La Legge 3/2012 consente la cancellazione di diversi tipi di debiti all’interno delle procedure di sovraindebitamento, tra cui quelli con:

  • Banche e istituti finanziari, come mutui e prestiti personali;
  • Fornitori e privati, come quelli relativi al condominio o il caso dell’anziana coppia di Casale sul Sile;
  • Debiti con le Pubbliche Amministrazioni, inclusi quelli con l’Agenzia delle Entrate e Equitalia.

Non possono essere eliminati tramite questa legge i debiti di mantenimento, come gli “alimenti” non pagati al coniuge separato o divorziato.

Il processo di esdebitazione inizia con la presentazione della domanda a un Organismo di Composizione della Crisi (Occ), che analizza la situazione del richiedente e formula un piano di risanamento o un accordo con i creditori. Se il tribunale approva la richiesta, il debitore non è più soggetto alle azioni di recupero crediti, e in alcuni casi il debito viene cancellato definitivamente. Questa procedura è stata ideata per offrire un’opportunità concreta a chi rischia di essere travolto dai debiti, spesso causa di gravi disagi personali e sociali. Durante la procedura di risoluzione della crisi, è fondamentale elencare tutti i debiti detenuti e dichiarare tutti i beni posseduti.

‘A Livella senza passare miglior vita

In Italia, i suicidi legati a situazioni di sovraindebitamento e crisi economica sono una questione allarmante e poco discussa. I dati dell’Istituto Superiore di Sanità (Iss) indicano un tasso di suicidi di 7,2 casi ogni 100.000 abitanti, con una forte variabilità tra Nord e Sud e un’incidenza maggiore tra gli uomini nella fascia d’età 25-69 anni.

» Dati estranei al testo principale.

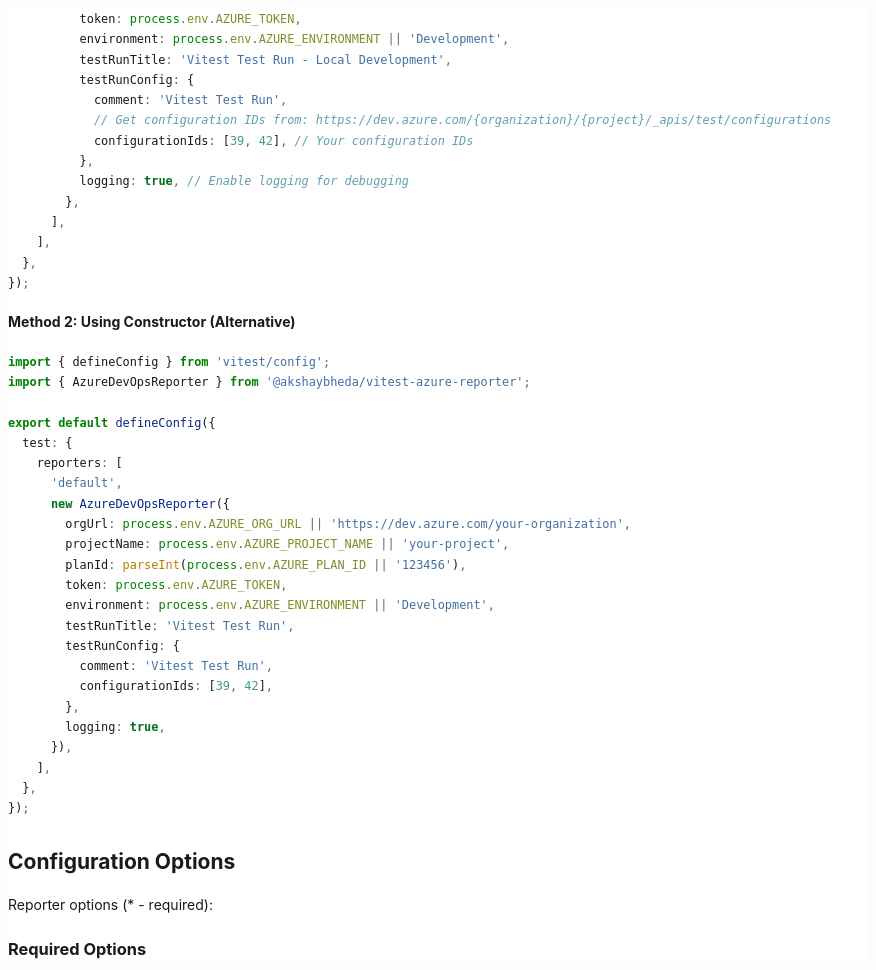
 ```typescript
          token: process.env.AZURE_TOKEN,
          environment: process.env.AZURE_ENVIRONMENT || 'Development',
          testRunTitle: 'Vitest Test Run - Local Development',
          testRunConfig: {
            comment: 'Vitest Test Run',
            // Get configuration IDs from: https://dev.azure.com/{organization}/{project}/_apis/test/configurations
            configurationIds: [39, 42], // Your configuration IDs
          },
          logging: true, // Enable logging for debugging
        },
      ],
    ],
  },
});
```

#### Method 2: Using Constructor (Alternative)

```typescript
import { defineConfig } from 'vitest/config';
import { AzureDevOpsReporter } from '@akshaybheda/vitest-azure-reporter';

export default defineConfig({
  test: {
    reporters: [
      'default',
      new AzureDevOpsReporter({
        orgUrl: process.env.AZURE_ORG_URL || 'https://dev.azure.com/your-organization',
        projectName: process.env.AZURE_PROJECT_NAME || 'your-project',
        planId: parseInt(process.env.AZURE_PLAN_ID || '123456'),
        token: process.env.AZURE_TOKEN,
        environment: process.env.AZURE_ENVIRONMENT || 'Development',
        testRunTitle: 'Vitest Test Run',
        testRunConfig: {
          comment: 'Vitest Test Run',
          configurationIds: [39, 42],
        },
        logging: true,
      }),
    ],
  },
});
```

## Configuration Options

Reporter options (\* - required):

### Required Options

Secondo l’Iss, nel 2020 si sono registrati 3.879 suicidi in Italia, con una percentuale significativa di questi legati alla crisi economica e ai problemi finanziari, aggravati dalla pandemia di Covid e dall’aumento dell’inflazione​ a cui non è corrisposto l’aumento dei salari.

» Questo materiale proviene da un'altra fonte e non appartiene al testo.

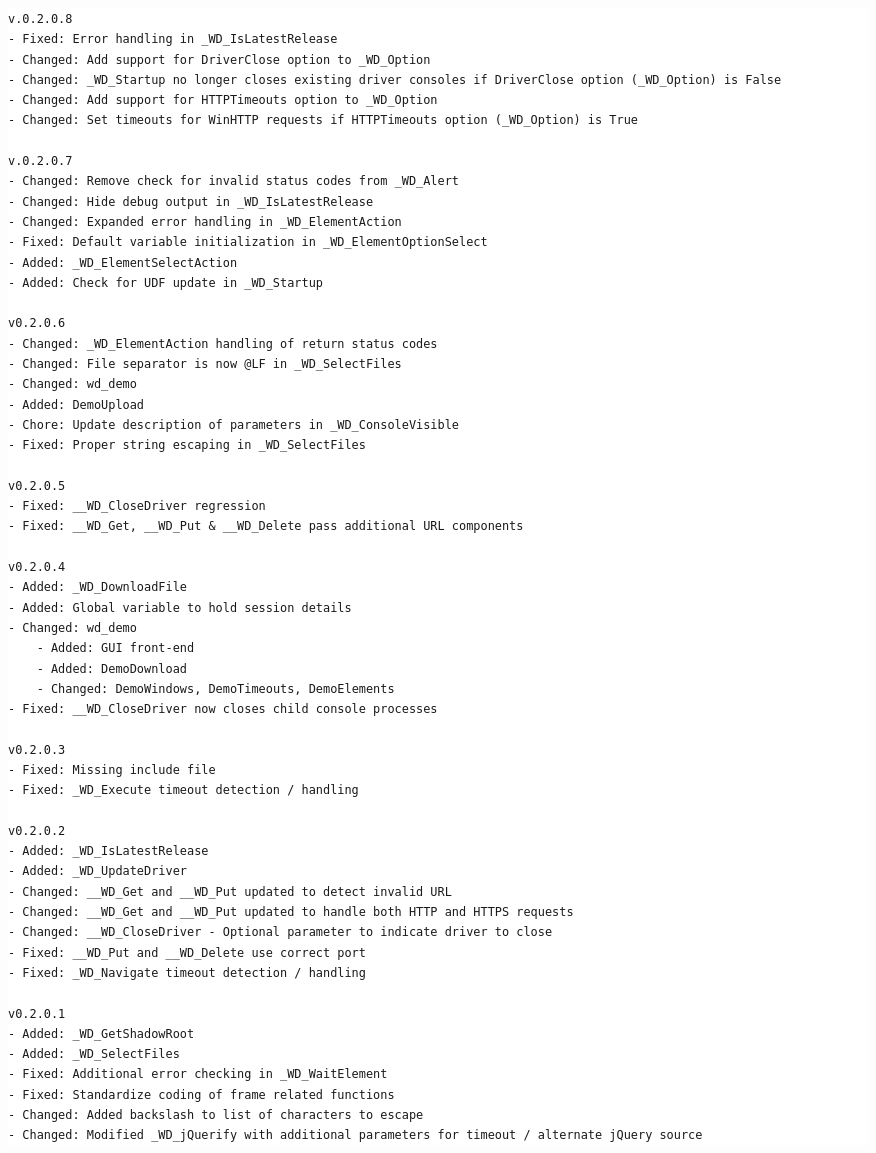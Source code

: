 	v.0.2.0.8
	- Fixed: Error handling in _WD_IsLatestRelease
	- Changed: Add support for DriverClose option to _WD_Option
	- Changed: _WD_Startup no longer closes existing driver consoles if DriverClose option (_WD_Option) is False
	- Changed: Add support for HTTPTimeouts option to _WD_Option
	- Changed: Set timeouts for WinHTTP requests if HTTPTimeouts option (_WD_Option) is True

	v.0.2.0.7
	- Changed: Remove check for invalid status codes from _WD_Alert
	- Changed: Hide debug output in _WD_IsLatestRelease
	- Changed: Expanded error handling in _WD_ElementAction
	- Fixed: Default variable initialization in _WD_ElementOptionSelect
	- Added: _WD_ElementSelectAction
	- Added: Check for UDF update in _WD_Startup

	v0.2.0.6
	- Changed: _WD_ElementAction handling of return status codes
	- Changed: File separator is now @LF in _WD_SelectFiles
	- Changed: wd_demo
	- Added: DemoUpload
	- Chore: Update description of parameters in _WD_ConsoleVisible
	- Fixed: Proper string escaping in _WD_SelectFiles

	v0.2.0.5
	- Fixed: __WD_CloseDriver regression
	- Fixed: __WD_Get, __WD_Put & __WD_Delete pass additional URL components

	v0.2.0.4
	- Added: _WD_DownloadFile
	- Added: Global variable to hold session details
	- Changed: wd_demo
		- Added: GUI front-end
		- Added: DemoDownload
		- Changed: DemoWindows, DemoTimeouts, DemoElements
	- Fixed: __WD_CloseDriver now closes child console processes

	v0.2.0.3
	- Fixed: Missing include file
	- Fixed: _WD_Execute timeout detection / handling

	v0.2.0.2
	- Added: _WD_IsLatestRelease
	- Added: _WD_UpdateDriver
	- Changed: __WD_Get and __WD_Put updated to detect invalid URL
	- Changed: __WD_Get and __WD_Put updated to handle both HTTP and HTTPS requests
	- Changed: __WD_CloseDriver - Optional parameter to indicate driver to close
	- Fixed: __WD_Put and __WD_Delete use correct port
	- Fixed: _WD_Navigate timeout detection / handling

	v0.2.0.1
	- Added: _WD_GetShadowRoot
	- Added: _WD_SelectFiles
	- Fixed: Additional error checking in _WD_WaitElement
	- Fixed: Standardize coding of frame related functions
	- Changed: Added backslash to list of characters to escape
	- Changed: Modified _WD_jQuerify with additional parameters for timeout / alternate jQuery source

Le vicende di Mario, Cristina Chiabotto e dell’anziana coppia trevigiana mostrano come nessuno sia immune dalle difficoltà economiche, a prescindere dalla ricchezza. Una verità semplice, spesso sottovalutata.

In questo, la legge anti-suicidi assomiglia alla “Livella” di Antonio De Curtis (se preferite, “Totò”) con una enorme differenza: dà una seconda chance a persone molto diverse tra loro senza che passino a miglior vita. Anzi, evitando che i debiti li portino a compiere l’estremo gesto.